_WORK TO BE COMPLETED_
Exclude images; transcribe the rest of the data exactly.

(Source texts of formatted documents)
----------------------------------------

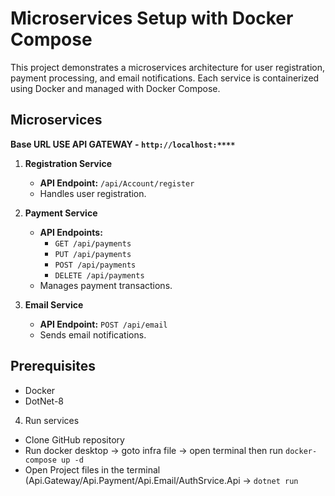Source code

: ﻿# Microservices Setup with Docker Compose

This project demonstrates a microservices architecture for user registration, payment processing, and email notifications. Each service is containerized using Docker and managed with Docker Compose.

## Microservices

**Base URL USE API GATEWAY - `http://localhost:****`**

1. **Registration Service**
   - **API Endpoint:** `/api/Account/register`
   - Handles user registration.

2. **Payment Service**
   - **API Endpoints:**
     - `GET /api/payments`
     - `PUT /api/payments`
     - `POST /api/payments`
     - `DELETE /api/payments`
   - Manages payment transactions.

3. **Email Service**
   - **API Endpoint:** `POST /api/email`
   - Sends email notifications.

## Prerequisites

- Docker
- DotNet-8

4. Run services

- Clone GitHub repository
- Run docker desktop -> goto infra file -> open terminal then run `docker-compose up -d`
- Open Project files in the terminal (Api.Gateway/Api.Payment/Api.Email/AuthSrvice.Api -> `dotnet run`
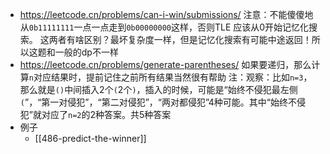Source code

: - https://leetcode.cn/problems/can-i-win/submissions/
注意：不能傻傻地从`0b11111111`一点一点走到`0b00000000`这样，否则TLE
应该从0开始记忆化搜索。
这两者有啥区别？最坏复杂度一样，但是记忆化搜索有可能中途返回！所以这题和一般的dp不一样
- https://leetcode.cn/problems/generate-parentheses/
如果要递归，那么计算`n`对应结果时，提前记住之前所有结果当然很有帮助
注：观察：比如`n=3`，那么就是`()`中间插入2个`(`2个`)`，插入的时候，可能是“始终不侵犯最左侧`(`”，“第一对侵犯”，“第二对侵犯”，“两对都侵犯”4种可能。其中“始终不侵犯”就对应了`n=2`的2种答案。共5种答案
- 例子
  - [[486-predict-the-winner]]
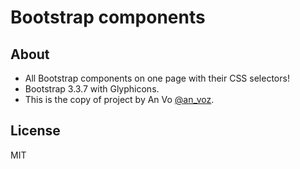 Bootstrap components
=================

## About

* All Bootstrap components on one page with their CSS selectors! 
* Bootstrap 3.3.7 with Glyphicons.
* This is the copy of project by An Vo [@an_voz](https://twitter.com/an_voz). 

## License 
MIT 


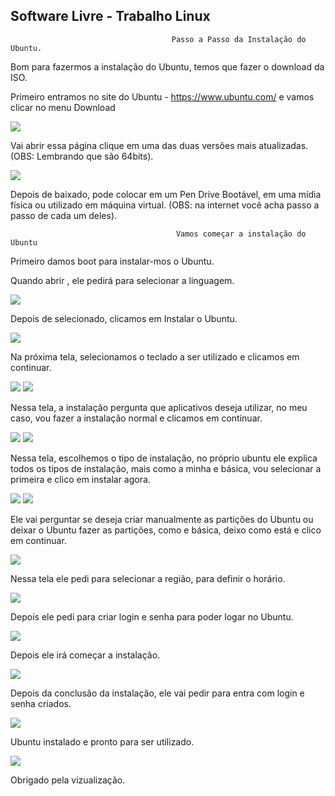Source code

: ## Software Livre - Trabalho Linux

                                        Passo a Passo da Instalação do Ubuntu.

Bom para fazermos a instalação do Ubuntu, temos que fazer o download da ISO.

Primeiro entramos no site do Ubuntu - https://www.ubuntu.com/ e vamos clicar no menu Download

<img src="download.ubuntu.png">

Vai abrir essa página clique em uma das duas versões mais atualizadas. (OBS: Lembrando que são 64bits).

<img src="download.ubuntu2.png">

Depois de baixado, pode colocar em um Pen Drive Bootável, em uma mídia física ou utilizado em máquina virtual. (OBS: na internet você acha passo a passo de cada um deles).


                                         Vamos começar a instalação do Ubuntu
                                         
Primeiro damos boot para instalar-mos o Ubuntu.

Quando abrir , ele pedirá para selecionar a linguagem.

<img src="idioma.png">

Depois de selecionado, clicamos em Instalar o Ubuntu.

<img src="instalar.png">

Na próxima tela, selecionamos o teclado a ser utilizado e clicamos em continuar.

<img src="instalacao2.png">
<img src="instalacao3.png">

Nessa tela, a instalação pergunta que aplicativos deseja utilizar, no meu caso, vou fazer a instalação normal e clicamos em continuar.

<img src="atualizacao1.png">
<img src="atualizacao2.png">

Nessa tela, escolhemos o tipo de instalação, no próprio ubuntu ele explica todos os tipos de instalação, mais como a minha e básica, vou selecionar a primeira e clico em instalar agora.

<img src="tipoi1.png">
<img src="tipoi2.png">

Ele vai perguntar se deseja criar manualmente as partições do Ubuntu ou deixar o Ubuntu fazer as partições, como e básica, deixo como está e clico em continuar.

<img src="mudancas.png">

Nessa tela ele pedi para selecionar a região, para definir o horário.

<img src="cidade.png">

Depois ele pedi para criar login e senha para poder logar no Ubuntu.

<img src="nome.senha.png">

Depois ele irá começar a instalação.

<img src="instalacao4.png">

Depois da conclusão da instalação, ele vai pedir para entra com login e senha criados.

<img src="telalogin.png">

Ubuntu instalado e pronto para ser utilizado. 

<img src="inicio.png">


Obrigado pela vizualização.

----------------------------------------

_TASK ANSWER_
Source code

: ﻿# Microservices Setup with Docker Compose

This project demonstrates a microservices architecture for user registration, payment processing, and email notifications. Each service is containerized using Docker and managed with Docker Compose.

## Microservices

**Base URL USE API GATEWAY - `http://localhost:****`**

1. **Registration Service**
   - **API Endpoint:** `/api/Account/register`
   - Handles user registration.

2. **Payment Service**
   - **API Endpoints:**
     - `GET /api/payments`
     - `PUT /api/payments`
     - `POST /api/payments`
     - `DELETE /api/payments`
   - Manages payment transactions.

3. **Email Service**
   - **API Endpoint:** `POST /api/email`
   - Sends email notifications.

## Prerequisites

- Docker
- DotNet-8

4. Run services

- Clone GitHub repository
- Run docker desktop -> goto infra file -> open terminal then run `docker-compose up -d`
- Open Project files in the terminal (Api.Gateway/Api.Payment/Api.Email/AuthSrvice.Api -> `dotnet run`
Source code

: - https://leetcode.cn/problems/can-i-win/submissions/
注意：不能傻傻地从`0b11111111`一点一点走到`0b00000000`这样，否则TLE
应该从0开始记忆化搜索。
这两者有啥区别？最坏复杂度一样，但是记忆化搜索有可能中途返回！所以这题和一般的dp不一样
- https://leetcode.cn/problems/generate-parentheses/
如果要递归，那么计算`n`对应结果时，提前记住之前所有结果当然很有帮助
注：观察：比如`n=3`，那么就是`()`中间插入2个`(`2个`)`，插入的时候，可能是“始终不侵犯最左侧`(`”，“第一对侵犯”，“第二对侵犯”，“两对都侵犯”4种可能。其中“始终不侵犯”就对应了`n=2`的2种答案。共5种答案
- 例子
  - [[486-predict-the-winner]]
 Bootstrap components
=================

## About

* All Bootstrap components on one page with their CSS selectors! 
* Bootstrap 3.3.7 with Glyphicons.
* This is the copy of project by An Vo [@an_voz](https://twitter.com/an_voz). 

## License 
MIT 


Source code

: ## Software Livre - Trabalho Linux

                                        Passo a Passo da Instalação do Ubuntu.

Bom para fazermos a instalação do Ubuntu, temos que fazer o download da ISO.

Primeiro entramos no site do Ubuntu - https://www.ubuntu.com/ e vamos clicar no menu Download

<img src="download.ubuntu.png">

Vai abrir essa página clique em uma das duas versões mais atualizadas. (OBS: Lembrando que são 64bits).

<img src="download.ubuntu2.png">

Depois de baixado, pode colocar em um Pen Drive Bootável, em uma mídia física ou utilizado em máquina virtual. (OBS: na internet você acha passo a passo de cada um deles).


                                         Vamos começar a instalação do Ubuntu
                                         
Primeiro damos boot para instalar-mos o Ubuntu.

Quando abrir , ele pedirá para selecionar a linguagem.

<img src="idioma.png">

Depois de selecionado, clicamos em Instalar o Ubuntu.

<img src="instalar.png">

Na próxima tela, selecionamos o teclado a ser utilizado e clicamos em continuar.

<img src="instalacao2.png">
<img src="instalacao3.png">

Nessa tela, a instalação pergunta que aplicativos deseja utilizar, no meu caso, vou fazer a instalação normal e clicamos em continuar.

<img src="atualizacao1.png">
<img src="atualizacao2.png">

Nessa tela, escolhemos o tipo de instalação, no próprio ubuntu ele explica todos os tipos de instalação, mais como a minha e básica, vou selecionar a primeira e clico em instalar agora.

<img src="tipoi1.png">
<img src="tipoi2.png">

Ele vai perguntar se deseja criar manualmente as partições do Ubuntu ou deixar o Ubuntu fazer as partições, como e básica, deixo como está e clico em continuar.

<img src="mudancas.png">

Nessa tela ele pedi para selecionar a região, para definir o horário.

<img src="cidade.png">

Depois ele pedi para criar login e senha para poder logar no Ubuntu.

<img src="nome.senha.png">

Depois ele irá começar a instalação.

<img src="instalacao4.png">

Depois da conclusão da instalação, ele vai pedir para entra com login e senha criados.

<img src="telalogin.png">

Ubuntu instalado e pronto para ser utilizado. 

<img src="inicio.png">


Obrigado pela vizualização.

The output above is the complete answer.